Problem requirements –
Every line from the one with "sistema costituito dal" to the one with "with delegation layers''", including those two, is to be copied exactly; all other lines of the entries below are left out.

Records from a data collection
Content starts

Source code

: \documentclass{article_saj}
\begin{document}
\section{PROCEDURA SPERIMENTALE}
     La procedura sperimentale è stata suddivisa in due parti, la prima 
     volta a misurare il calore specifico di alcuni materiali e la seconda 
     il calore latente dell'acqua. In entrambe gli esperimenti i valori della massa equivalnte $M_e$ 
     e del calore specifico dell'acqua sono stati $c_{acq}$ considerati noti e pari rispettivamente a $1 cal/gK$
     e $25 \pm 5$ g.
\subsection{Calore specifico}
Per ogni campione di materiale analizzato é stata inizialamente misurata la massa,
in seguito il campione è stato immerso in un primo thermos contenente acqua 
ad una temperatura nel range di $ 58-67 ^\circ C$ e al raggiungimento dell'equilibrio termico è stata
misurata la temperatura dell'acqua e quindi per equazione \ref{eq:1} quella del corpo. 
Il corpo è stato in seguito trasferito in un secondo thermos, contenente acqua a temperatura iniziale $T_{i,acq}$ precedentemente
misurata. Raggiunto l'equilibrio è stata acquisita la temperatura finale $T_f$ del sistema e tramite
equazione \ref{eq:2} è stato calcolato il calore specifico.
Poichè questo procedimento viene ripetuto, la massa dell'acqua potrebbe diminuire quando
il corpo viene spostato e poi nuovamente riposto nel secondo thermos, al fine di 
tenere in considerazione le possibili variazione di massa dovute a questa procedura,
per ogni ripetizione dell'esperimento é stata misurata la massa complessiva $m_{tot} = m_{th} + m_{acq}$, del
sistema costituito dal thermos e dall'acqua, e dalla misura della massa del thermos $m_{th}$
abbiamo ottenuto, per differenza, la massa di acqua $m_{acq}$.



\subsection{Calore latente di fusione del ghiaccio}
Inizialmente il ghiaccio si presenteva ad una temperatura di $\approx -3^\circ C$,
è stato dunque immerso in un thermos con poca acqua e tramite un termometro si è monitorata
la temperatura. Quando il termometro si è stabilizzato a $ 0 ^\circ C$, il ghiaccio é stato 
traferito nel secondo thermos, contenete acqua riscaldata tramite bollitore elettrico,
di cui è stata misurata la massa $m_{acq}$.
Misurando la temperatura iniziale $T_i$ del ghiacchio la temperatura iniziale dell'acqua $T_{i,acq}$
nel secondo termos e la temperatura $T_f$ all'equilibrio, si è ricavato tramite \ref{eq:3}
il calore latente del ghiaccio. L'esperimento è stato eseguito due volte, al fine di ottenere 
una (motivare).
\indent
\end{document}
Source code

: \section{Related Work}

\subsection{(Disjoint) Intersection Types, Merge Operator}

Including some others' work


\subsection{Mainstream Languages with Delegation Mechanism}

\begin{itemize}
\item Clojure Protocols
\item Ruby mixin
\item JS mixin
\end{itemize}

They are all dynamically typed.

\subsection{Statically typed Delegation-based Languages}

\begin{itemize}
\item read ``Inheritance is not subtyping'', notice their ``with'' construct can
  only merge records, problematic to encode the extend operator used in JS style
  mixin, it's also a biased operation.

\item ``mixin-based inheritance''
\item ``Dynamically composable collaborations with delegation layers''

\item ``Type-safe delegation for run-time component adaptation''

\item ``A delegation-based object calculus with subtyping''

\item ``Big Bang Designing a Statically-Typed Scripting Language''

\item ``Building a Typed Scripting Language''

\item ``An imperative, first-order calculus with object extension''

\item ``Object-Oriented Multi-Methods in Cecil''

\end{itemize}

Content ends
Content starts

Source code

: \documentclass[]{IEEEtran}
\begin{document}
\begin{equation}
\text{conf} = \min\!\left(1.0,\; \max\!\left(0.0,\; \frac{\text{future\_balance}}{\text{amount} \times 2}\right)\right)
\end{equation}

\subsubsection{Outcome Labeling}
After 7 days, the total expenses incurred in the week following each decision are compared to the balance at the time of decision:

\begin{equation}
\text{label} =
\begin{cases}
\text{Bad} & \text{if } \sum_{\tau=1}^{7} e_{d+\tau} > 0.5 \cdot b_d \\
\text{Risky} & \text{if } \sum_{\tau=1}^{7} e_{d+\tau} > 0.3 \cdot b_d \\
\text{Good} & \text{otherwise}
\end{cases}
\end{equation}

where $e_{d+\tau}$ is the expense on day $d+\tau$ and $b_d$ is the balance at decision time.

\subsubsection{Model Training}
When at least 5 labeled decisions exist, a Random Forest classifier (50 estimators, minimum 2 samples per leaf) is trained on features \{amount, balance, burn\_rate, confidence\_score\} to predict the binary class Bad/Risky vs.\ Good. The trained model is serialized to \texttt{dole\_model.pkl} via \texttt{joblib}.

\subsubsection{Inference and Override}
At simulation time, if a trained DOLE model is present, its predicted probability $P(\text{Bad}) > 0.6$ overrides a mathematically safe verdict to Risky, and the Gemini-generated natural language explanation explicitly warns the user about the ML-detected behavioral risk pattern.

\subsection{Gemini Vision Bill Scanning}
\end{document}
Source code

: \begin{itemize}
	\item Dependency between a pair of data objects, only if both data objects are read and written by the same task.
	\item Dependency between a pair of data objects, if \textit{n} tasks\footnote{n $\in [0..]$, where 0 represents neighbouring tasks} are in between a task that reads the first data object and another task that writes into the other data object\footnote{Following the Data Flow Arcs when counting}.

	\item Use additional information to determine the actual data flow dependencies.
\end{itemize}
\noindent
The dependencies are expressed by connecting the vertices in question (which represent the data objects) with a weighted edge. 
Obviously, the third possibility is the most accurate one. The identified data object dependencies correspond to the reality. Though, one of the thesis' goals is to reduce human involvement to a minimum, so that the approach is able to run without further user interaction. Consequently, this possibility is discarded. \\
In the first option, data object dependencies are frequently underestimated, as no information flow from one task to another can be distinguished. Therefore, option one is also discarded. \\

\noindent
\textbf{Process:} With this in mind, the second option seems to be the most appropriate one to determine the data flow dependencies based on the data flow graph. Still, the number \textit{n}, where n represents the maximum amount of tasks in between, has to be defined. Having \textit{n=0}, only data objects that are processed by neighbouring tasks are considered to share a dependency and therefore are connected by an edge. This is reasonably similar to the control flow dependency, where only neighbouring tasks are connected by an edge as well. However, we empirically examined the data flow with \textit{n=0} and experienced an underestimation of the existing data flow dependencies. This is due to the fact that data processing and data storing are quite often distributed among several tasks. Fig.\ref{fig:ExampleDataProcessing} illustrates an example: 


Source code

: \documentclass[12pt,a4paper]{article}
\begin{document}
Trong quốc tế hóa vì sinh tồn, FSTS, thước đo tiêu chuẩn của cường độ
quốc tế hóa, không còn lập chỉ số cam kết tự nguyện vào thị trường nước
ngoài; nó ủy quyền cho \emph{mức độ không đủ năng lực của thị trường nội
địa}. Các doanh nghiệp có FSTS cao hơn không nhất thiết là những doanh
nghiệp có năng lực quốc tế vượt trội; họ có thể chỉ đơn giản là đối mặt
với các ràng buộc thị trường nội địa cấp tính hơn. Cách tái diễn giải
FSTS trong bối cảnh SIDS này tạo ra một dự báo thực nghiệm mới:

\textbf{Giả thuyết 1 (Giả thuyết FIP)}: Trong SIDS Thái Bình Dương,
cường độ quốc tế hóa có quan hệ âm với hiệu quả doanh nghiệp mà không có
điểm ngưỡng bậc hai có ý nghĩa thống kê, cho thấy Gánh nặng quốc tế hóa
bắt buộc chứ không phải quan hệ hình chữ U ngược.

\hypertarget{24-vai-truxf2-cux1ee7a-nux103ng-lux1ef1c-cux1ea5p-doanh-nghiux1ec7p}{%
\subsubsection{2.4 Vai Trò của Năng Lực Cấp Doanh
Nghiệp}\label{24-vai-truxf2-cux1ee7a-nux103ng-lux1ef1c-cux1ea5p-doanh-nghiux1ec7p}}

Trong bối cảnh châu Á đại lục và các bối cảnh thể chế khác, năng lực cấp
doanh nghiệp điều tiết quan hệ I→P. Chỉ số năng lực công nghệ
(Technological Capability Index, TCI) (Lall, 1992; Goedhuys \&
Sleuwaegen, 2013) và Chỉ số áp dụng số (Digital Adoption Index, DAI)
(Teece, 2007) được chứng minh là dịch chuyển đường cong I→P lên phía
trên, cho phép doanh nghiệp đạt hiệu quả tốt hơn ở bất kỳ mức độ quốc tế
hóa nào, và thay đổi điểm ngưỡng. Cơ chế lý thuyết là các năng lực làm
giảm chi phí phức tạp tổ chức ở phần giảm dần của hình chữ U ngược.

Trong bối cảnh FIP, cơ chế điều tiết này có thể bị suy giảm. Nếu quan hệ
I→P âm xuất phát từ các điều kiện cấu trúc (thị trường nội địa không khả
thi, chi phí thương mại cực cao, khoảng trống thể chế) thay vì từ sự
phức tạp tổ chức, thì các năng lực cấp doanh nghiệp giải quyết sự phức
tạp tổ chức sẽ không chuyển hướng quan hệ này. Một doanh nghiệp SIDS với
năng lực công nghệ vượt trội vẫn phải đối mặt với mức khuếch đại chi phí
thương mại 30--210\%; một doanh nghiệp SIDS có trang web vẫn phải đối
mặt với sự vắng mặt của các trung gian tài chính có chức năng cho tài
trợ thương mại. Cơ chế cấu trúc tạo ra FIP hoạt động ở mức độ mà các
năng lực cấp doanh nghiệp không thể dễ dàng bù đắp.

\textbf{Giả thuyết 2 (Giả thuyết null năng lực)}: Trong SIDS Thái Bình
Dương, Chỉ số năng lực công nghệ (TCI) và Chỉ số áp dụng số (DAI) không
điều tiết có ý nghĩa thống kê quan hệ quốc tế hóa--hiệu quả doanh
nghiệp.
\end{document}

Content ends

Written solution –
sistema costituito dal thermos e dall'acqua, e dalla misura della massa del thermos $m_{th}$
abbiamo ottenuto, per differenza, la massa di acqua $m_{acq}$.



\subsection{Calore latente di fusione del ghiaccio}
Inizialmente il ghiaccio si presenteva ad una temperatura di $\approx -3^\circ C$,
è stato dunque immerso in un thermos con poca acqua e tramite un termometro si è monitorata
la temperatura. Quando il termometro si è stabilizzato a $ 0 ^\circ C$, il ghiaccio é stato 
traferito nel secondo thermos, contenete acqua riscaldata tramite bollitore elettrico,
di cui è stata misurata la massa $m_{acq}$.
Misurando la temperatura iniziale $T_i$ del ghiacchio la temperatura iniziale dell'acqua $T_{i,acq}$
nel secondo termos e la temperatura $T_f$ all'equilibrio, si è ricavato tramite \ref{eq:3}
il calore latente del ghiaccio. L'esperimento è stato eseguito due volte, al fine di ottenere 
una (motivare).
\indent
\end{document}
Source code

: \section{Related Work}

\subsection{(Disjoint) Intersection Types, Merge Operator}

Including some others' work


\subsection{Mainstream Languages with Delegation Mechanism}

\begin{itemize}
\item Clojure Protocols
\item Ruby mixin
\item JS mixin
\end{itemize}

They are all dynamically typed.

\subsection{Statically typed Delegation-based Languages}

\begin{itemize}
\item read ``Inheritance is not subtyping'', notice their ``with'' construct can
  only merge records, problematic to encode the extend operator used in JS style
  mixin, it's also a biased operation.

\item ``mixin-based inheritance''
\item ``Dynamically composable collaborations with delegation layers''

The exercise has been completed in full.